Ständig wurde im Schloss umgebaut und verändert. Mit seinen Kollegen
gräbt Beutmann vor dem Ostflügel ein mittelalterliches Fundament aus.
„Die Mauer könnte aus der ersten Hälfte des 15. Jahrhunderts stammen“,
vermutet er.
Im Innern des Flügels hat die Bombardierung des Schlosses im Februar
1945 nicht nur einen Großteil der Bausubstanz zerstört. Sie hat auch
ein überdecktes kursächsisches Wappen freigelegt. Die gekreuzten Schwerter
sind zwischen 1464 und1485 angebracht worden. Der Rohbau des Ostflügels
mit Torhaus und englischer Treppe soll rechtzeitig zum Stadtjubiläum
im August 2006 fertig werden. Arbeiter haben schon erste Löcher in
die alte Bausubstanz getrieben. Durch sie wird Beton in das Gemäuer
gepresst. Bis der große Schlosshof rundum mit Sgrafitti, den Kratzkunstwerken
auf Putz, verziert ist, wird aber noch einige Zeit vergehen.
Seit 1986 wird auf der größten Baustelle für den Freistaat gewerkelt.
In den vergangenen 14 Jahren hat das bereits 170 Millionen Euro gekostet.

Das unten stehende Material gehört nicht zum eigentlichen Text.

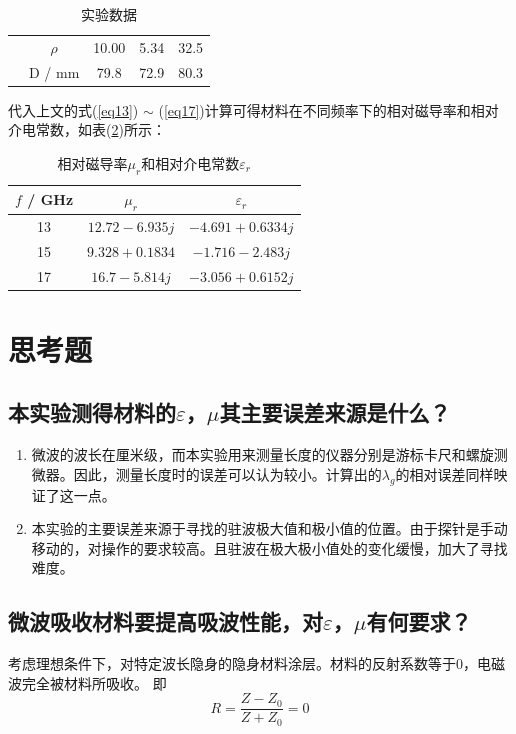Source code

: \documentclass[a4paper]{article}
\begin{document}
\begin{table}[!h]
\begin{tabular}{|c|c|c|c|c|}
		                                                              & \cellcolor[HTML]{EFEFEF}$\rho$ & \cellcolor[HTML]{EFEFEF}10.00 & \cellcolor[HTML]{EFEFEF}5.34  & \cellcolor[HTML]{EFEFEF}32.5 	\\ \cline{2-5}\hhline{~|----|}
		\multirow{-4}{*}{开路}                                        & \cellcolor[HTML]{EFEFEF}D / mm & \cellcolor[HTML]{EFEFEF}79.8  & \cellcolor[HTML]{EFEFEF}72.9  & \cellcolor[HTML]{EFEFEF}80.3	\\ \hline
	\end{tabular}
	\caption{实验数据}\label{table1:data}
\end{table}


代入上文的式(\ref{eq13}) $\sim$ (\ref{eq17})计算可得材料在不同频率下的相对磁导率和相对介电常数，如表(\ref{table2:mu_r and epsilon_r})所示：
\begin{table}[!h]
	\centering
	\begin{tabular}{|c|c|c|}
		\hline
		$f$ / GHz & $\mu_r$             & $\varepsilon_r$     \\ \hline
		13         & $12.72-6.935j$   & $-4.691+0.6334j$ \\ \hline
		15        & $ 9.328+0.1834$   & $ -1.716-2.483j$  \\ \hline
		17        & $ 16.7-5.814j$ & $ -3.056+0.6152j$   \\ \hline
	\end{tabular}
	\caption{相对磁导率$\mu_r$和相对介电常数$\varepsilon_r$}\label{table2:mu_r and epsilon_r}
\end{table}

\section{思考题}
\subsection{本实验测得材料的$\varepsilon$，$\mu$其主要误差来源是什么？}
\begin{enumerate}
	\item 微波的波长在厘米级，而本实验用来测量长度的仪器分别是游标卡尺和螺旋测微器。因此，测量长度时的误差可以认为较小。计算出的$\lambda_g$的相对误差同样映证了这一点。
	\item 本实验的主要误差来源于寻找的驻波极大值和极小值的位置。由于探针是手动移动的，对操作的要求较高。且驻波在极大极小值处的变化缓慢，加大了寻找难度。
\end{enumerate}
\subsection{微波吸收材料要提高吸波性能，对$\varepsilon$，$\mu$有何要求？}
考虑理想条件下，对特定波长隐身的隐身材料涂层。材料的反射系数等于0，电磁波完全被材料所吸收。
即
\begin{equation}
	R =  \frac{Z - Z_0}{Z + Z_0} = 0
\end{equation}
\end{document}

Das Dresdner Schloss ist ein Märchenschloss – nicht zuletzt deshalb,
weil die Wiedererbauer Fantasie beim Planen zeigen mussten. „Wir bauen
in eine Zeit zurück, die es so nie gegeben hat“, sagt Renate Richter
von der SIB. „Wir nehmen einen Zustand, von dem wir glauben, dass
er harmonisch aussieht. Aber so ist das Schloss nie gewesen.“ Denn
ständig wurde an ihm herumgebaut. So wie heute auch noch.